Edit: I suppose you want the website to look professional? Or do you want to go with the funkiness? I think since you guys are "graphic artists" first and foremost, the website design should reflect that or am I wrong?


----------



## SkyKast (Jun 17, 2009)

whatever you say, I dont know if I can do that but I'll check


----------



## SkyKast (Jun 17, 2009)

sorry but color sceme stays


----------



## tastegw (Jun 17, 2009)

i know its not good, but here is my offerings









its posted in the submit page also

edit: i do have a question though,  why is such a website looking for outside work?

edit again: i had wrong size up there,  i knew something was off.

edit again again: swapped out first banner with a new one, changed my submitted on other page as well

how they would look:


----------



## SkyKast (Jun 17, 2009)

hah good question you think a Graphic art website would be able to design their own eh? no, its not that we cant, its the fact that I was bored so I came up with the idea of a contest, to possible increase traffic or just for fun


----------



## zAAm (Jun 17, 2009)

SkyKast said:


> sorry but color sceme stays



Awww, I liked the blue better... 

You should also try to get a theme going with that website of your, that will make it much easier to design the pages and buttons and so on when you do that. 

Also, sorry about the professional comment, as I read it now it can sound pretty offensive and I didn't mean it like that.

So here's my two submissions: I did post them on the other thread as well.


----------



## Triprift (Jun 17, 2009)

Great quality submissions ppl just a reminder post submissions here.


----------



## Mussels (Jun 17, 2009)

as has been said, post them in the other thread.


----------



## zAAm (Jun 17, 2009)

Triprift said:


> Great quality submissions ppl just a reminder post submissions here.





Mussels said:


> as has been said, post them in the other thread.



Yup, I did. 
Don't you think the blue looks better though?

@ SkyKast, why must the red colour scheme stay? And does that mean you can't make better link buttons and so on the website as well? Or who controls the website?


----------



## entropy13 (Jun 17, 2009)

WOW at those submissions...I can only hope I can match them. But first I must think of a concept, and then find enough time to do it.


----------



## Triprift (Jun 17, 2009)

Cheers entropy you have plenty of time to come up with your submissions take your time.


----------



## SkyKast (Jun 17, 2009)

zAAm said:


> @ SkyKast, why must the red colour scheme stay? And does that mean you can't make better link buttons and so on the website as well? Or who controls the website?

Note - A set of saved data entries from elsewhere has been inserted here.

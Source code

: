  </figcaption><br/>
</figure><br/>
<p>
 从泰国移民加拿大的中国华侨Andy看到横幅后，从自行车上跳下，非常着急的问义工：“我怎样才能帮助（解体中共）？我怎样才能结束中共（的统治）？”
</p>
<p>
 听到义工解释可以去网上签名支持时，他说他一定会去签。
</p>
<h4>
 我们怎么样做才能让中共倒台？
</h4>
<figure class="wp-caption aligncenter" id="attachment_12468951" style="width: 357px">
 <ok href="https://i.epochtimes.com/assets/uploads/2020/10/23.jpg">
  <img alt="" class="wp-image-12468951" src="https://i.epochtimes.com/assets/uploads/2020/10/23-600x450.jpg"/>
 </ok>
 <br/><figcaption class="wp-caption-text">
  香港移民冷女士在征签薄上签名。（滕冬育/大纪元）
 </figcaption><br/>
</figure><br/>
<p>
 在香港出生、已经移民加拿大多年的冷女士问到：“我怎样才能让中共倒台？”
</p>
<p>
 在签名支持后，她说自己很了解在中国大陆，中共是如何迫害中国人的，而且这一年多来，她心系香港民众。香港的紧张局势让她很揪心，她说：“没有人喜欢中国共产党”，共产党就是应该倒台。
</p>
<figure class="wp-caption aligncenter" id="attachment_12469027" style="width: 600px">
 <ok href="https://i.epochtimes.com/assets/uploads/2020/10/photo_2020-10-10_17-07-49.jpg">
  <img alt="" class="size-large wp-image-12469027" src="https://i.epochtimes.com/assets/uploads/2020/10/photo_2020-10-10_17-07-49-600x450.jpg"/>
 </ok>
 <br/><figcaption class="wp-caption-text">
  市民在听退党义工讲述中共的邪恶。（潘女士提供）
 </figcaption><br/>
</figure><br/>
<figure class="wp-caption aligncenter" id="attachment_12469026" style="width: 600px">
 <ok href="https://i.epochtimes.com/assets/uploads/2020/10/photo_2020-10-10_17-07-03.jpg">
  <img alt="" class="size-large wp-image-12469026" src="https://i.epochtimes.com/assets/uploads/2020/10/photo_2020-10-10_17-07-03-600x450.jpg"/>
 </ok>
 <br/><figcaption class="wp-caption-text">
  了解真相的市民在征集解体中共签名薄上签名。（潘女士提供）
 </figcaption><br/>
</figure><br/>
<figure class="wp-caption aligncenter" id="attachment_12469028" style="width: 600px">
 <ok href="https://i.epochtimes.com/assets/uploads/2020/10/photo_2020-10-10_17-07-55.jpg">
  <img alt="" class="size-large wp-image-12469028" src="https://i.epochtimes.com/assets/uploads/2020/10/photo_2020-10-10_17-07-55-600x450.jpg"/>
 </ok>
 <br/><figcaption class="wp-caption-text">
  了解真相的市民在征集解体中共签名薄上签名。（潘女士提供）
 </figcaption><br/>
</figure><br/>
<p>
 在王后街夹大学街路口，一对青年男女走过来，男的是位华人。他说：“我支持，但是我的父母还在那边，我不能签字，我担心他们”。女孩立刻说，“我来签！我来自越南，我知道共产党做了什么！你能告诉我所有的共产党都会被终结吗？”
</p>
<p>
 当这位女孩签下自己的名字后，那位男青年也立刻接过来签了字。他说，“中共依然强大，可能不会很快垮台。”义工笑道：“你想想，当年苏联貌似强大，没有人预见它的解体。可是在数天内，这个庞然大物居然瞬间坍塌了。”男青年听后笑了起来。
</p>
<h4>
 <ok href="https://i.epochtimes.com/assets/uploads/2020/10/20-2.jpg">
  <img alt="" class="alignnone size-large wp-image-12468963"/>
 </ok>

I control the website, and as of now the hoster does not allow much freedom at all, so expect a new website sometime soon, but I was planning on making it the same scheme


----------



## zAAm (Jun 17, 2009)

SkyKast said:


> I control the website, and as of now the hoster does not allow much freedom at all, so expect a new website sometime soon, but I was planning on making it the same scheme



Fair enough, it was just a suggestion


----------



## Triprift (Jun 17, 2009)

Currently looking for one more Judge bearing in mind if you become a judge you cant submit entries. So far my good self, Sky, Jr and Mussels are on the judgeing panel. If you wish to judge eather post your interest here or Pm Sky ta.


----------



## SkyKast (Jun 17, 2009)

incorrect, the pannel is full

me, Trip, Jr, Mussels, and panch


----------



## Triprift (Jun 17, 2009)

Once again thanks for not telling me before. =/


----------



## JrRacinFan (Jun 17, 2009)

LOL! 

Also one thing about submissions guys. Try to keep them as small a filesize as possible, smaller filesizes means faster site load also and less bandwith usage per month.


----------



## Mussels (Jun 17, 2009)

perhaps a file size limit? 150KB?

edit: looking at the existing entries, 200KB. so far, no ones used more than 200KB in the submitted entries, so lets use that as a maximum. if its over 200KB, shrink it.


----------



## JrRacinFan (Jun 17, 2009)

I say a max of 200KB, means they must use some image compression over that. For me being a judge I may look past this if the submission catches my eye.


----------



## SkyKast (Jun 17, 2009)

Triprift said:


> Once again thanks for not telling me before. =/



last line of post 22: http://forums.techpowerup.com/showpost.php?p=1433914&postcount=22



JrRacinFan said:


> LOL!
> 
> Also one thing about submissions guys. Try to keep them as small a filesize as possible, smaller filesizes means faster site load also and less bandwith usage per month.



yah good thinking



Mussels said:


> perhaps a file size limit? 150KB?
> 
> edit: looking at the existing entries, 200KB. so far, no ones used more than 200KB in the submitted entries, so lets use that as a maximum. if its over 200KB, shrink it.



200k sounds good, thanks


----------



## Triprift (Jun 17, 2009)

SkyKast said:


> last line of post 22: http://forums.techpowerup.com/showpost.php?p=1433914&postcount=22



Sorry had a very stressful day no excuse for being lazy. =/


----------



## zAAm (Jun 17, 2009)

JrRacinFan said:


> I say a max of 200KB, means they must use some image compression over that. For me being a judge I may look past this if the submission catches my eye.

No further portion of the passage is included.